** Data to examine **
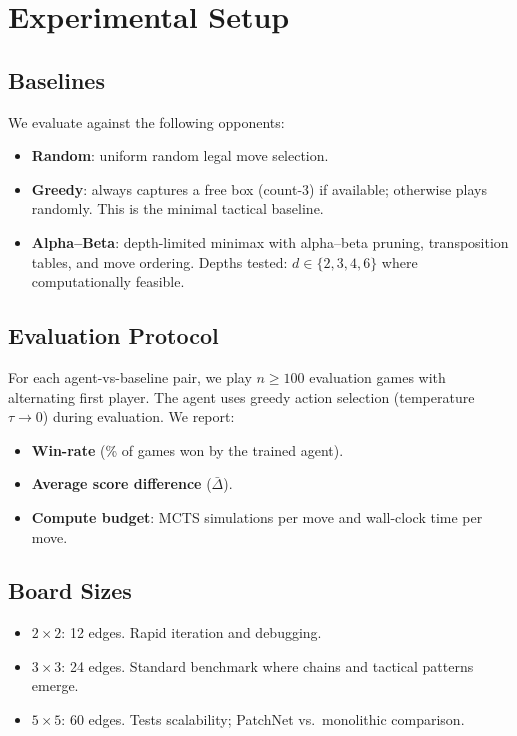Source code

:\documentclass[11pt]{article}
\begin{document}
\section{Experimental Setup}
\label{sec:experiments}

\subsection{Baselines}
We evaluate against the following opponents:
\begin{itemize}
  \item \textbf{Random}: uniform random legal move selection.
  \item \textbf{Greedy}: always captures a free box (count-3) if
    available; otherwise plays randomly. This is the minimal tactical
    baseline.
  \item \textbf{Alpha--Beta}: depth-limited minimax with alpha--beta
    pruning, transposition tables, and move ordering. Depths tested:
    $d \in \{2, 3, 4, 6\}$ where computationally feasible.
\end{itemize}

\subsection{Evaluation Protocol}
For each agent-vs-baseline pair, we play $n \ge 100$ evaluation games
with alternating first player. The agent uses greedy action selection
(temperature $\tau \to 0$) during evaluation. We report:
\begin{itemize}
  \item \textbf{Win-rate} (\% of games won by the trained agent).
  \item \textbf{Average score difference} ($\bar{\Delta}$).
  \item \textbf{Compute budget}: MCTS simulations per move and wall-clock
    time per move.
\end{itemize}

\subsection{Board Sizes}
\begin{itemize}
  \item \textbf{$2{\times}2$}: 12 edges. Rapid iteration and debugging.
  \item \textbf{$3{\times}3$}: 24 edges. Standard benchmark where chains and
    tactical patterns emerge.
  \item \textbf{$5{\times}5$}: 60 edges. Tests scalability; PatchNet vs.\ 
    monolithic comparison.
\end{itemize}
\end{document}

** Problem description **
Repeat the records in full and exactly, leaving every picture out.

** Solution for this exercise **
Source code

:\documentclass[11pt]{article}
\begin{document}
\section{Experimental Setup}
\label{sec:experiments}

\subsection{Baselines}
We evaluate against the following opponents:
\begin{itemize}
  \item \textbf{Random}: uniform random legal move selection.
  \item \textbf{Greedy}: always captures a free box (count-3) if
    available; otherwise plays randomly. This is the minimal tactical
    baseline.
  \item \textbf{Alpha--Beta}: depth-limited minimax with alpha--beta
    pruning, transposition tables, and move ordering. Depths tested:
    $d \in \{2, 3, 4, 6\}$ where computationally feasible.
\end{itemize}

\subsection{Evaluation Protocol}
For each agent-vs-baseline pair, we play $n \ge 100$ evaluation games
with alternating first player. The agent uses greedy action selection
(temperature $\tau \to 0$) during evaluation. We report:
\begin{itemize}
  \item \textbf{Win-rate} (\% of games won by the trained agent).
  \item \textbf{Average score difference} ($\bar{\Delta}$).
  \item \textbf{Compute budget}: MCTS simulations per move and wall-clock
    time per move.
\end{itemize}

\subsection{Board Sizes}
\begin{itemize}
  \item \textbf{$2{\times}2$}: 12 edges. Rapid iteration and debugging.
  \item \textbf{$3{\times}3$}: 24 edges. Standard benchmark where chains and
    tactical patterns emerge.
  \item \textbf{$5{\times}5$}: 60 edges. Tests scalability; PatchNet vs.\ 
    monolithic comparison.
\end{itemize}
\end{document}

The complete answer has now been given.